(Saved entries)
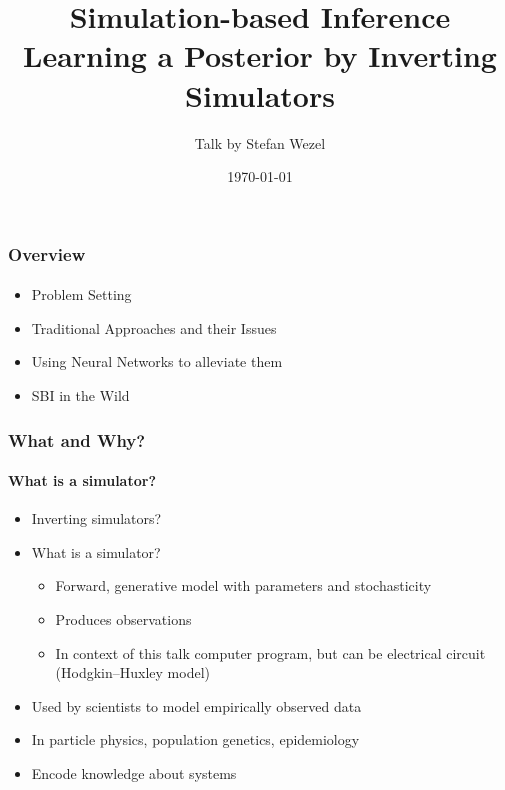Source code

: \documentclass[9pt, aspectratio=169]{beamer}
\title{Simulation-based Inference \\
	\small Learning a Posterior by Inverting Simulators}
\author{Talk by Stefan Wezel}
\institute{mlcolab @ Tübingen University}
\date{\today}
\begin{document}
	

\begin{frame}[plain]
	\titlepage
\end{frame} 



\begin{frame}
\frametitle{Overview}
\framesubtitle{}
\begin{itemize}
	\item Problem Setting %
	\item Traditional Approaches and their Issues
	\item Using Neural Networks to alleviate them
	\item SBI in the Wild
\end{itemize}
\end{frame} 






\begin{frame}
\frametitle{What and Why?}
\framesubtitle{What is a simulator?}
\begin{itemize}
	\item Inverting simulators?%
	\item What is a simulator? %
	\begin{itemize}
		\item Forward, generative model with parameters and stochasticity
		\item Produces observations
		\item In context of this talk computer program, but can be electrical circuit (Hodgkin–Huxley model)
	\end{itemize}
	\item Used by scientists to model empirically observed data
	\item In particle physics, population genetics, epidemiology
	\item Encode knowledge about systems
\end{itemize}
\end{frame} 
\end{document}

→ Task
All entries must be output unchanged, with every picture omitted.

→ Output of the task
Source code

: \documentclass[9pt, aspectratio=169]{beamer}
\title{Simulation-based Inference \\
	\small Learning a Posterior by Inverting Simulators}
\author{Talk by Stefan Wezel}
\institute{mlcolab @ Tübingen University}
\date{\today}
\begin{document}
	

\begin{frame}[plain]
	\titlepage
\end{frame} 



\begin{frame}
\frametitle{Overview}
\framesubtitle{}
\begin{itemize}
	\item Problem Setting %
	\item Traditional Approaches and their Issues
	\item Using Neural Networks to alleviate them
	\item SBI in the Wild
\end{itemize}
\end{frame} 






\begin{frame}
\frametitle{What and Why?}
\framesubtitle{What is a simulator?}
\begin{itemize}
	\item Inverting simulators?%
	\item What is a simulator? %
	\begin{itemize}
		\item Forward, generative model with parameters and stochasticity
		\item Produces observations
		\item In context of this talk computer program, but can be electrical circuit (Hodgkin–Huxley model)
	\end{itemize}
	\item Used by scientists to model empirically observed data
	\item In particle physics, population genetics, epidemiology
	\item Encode knowledge about systems
\end{itemize}
\end{frame} 
\end{document}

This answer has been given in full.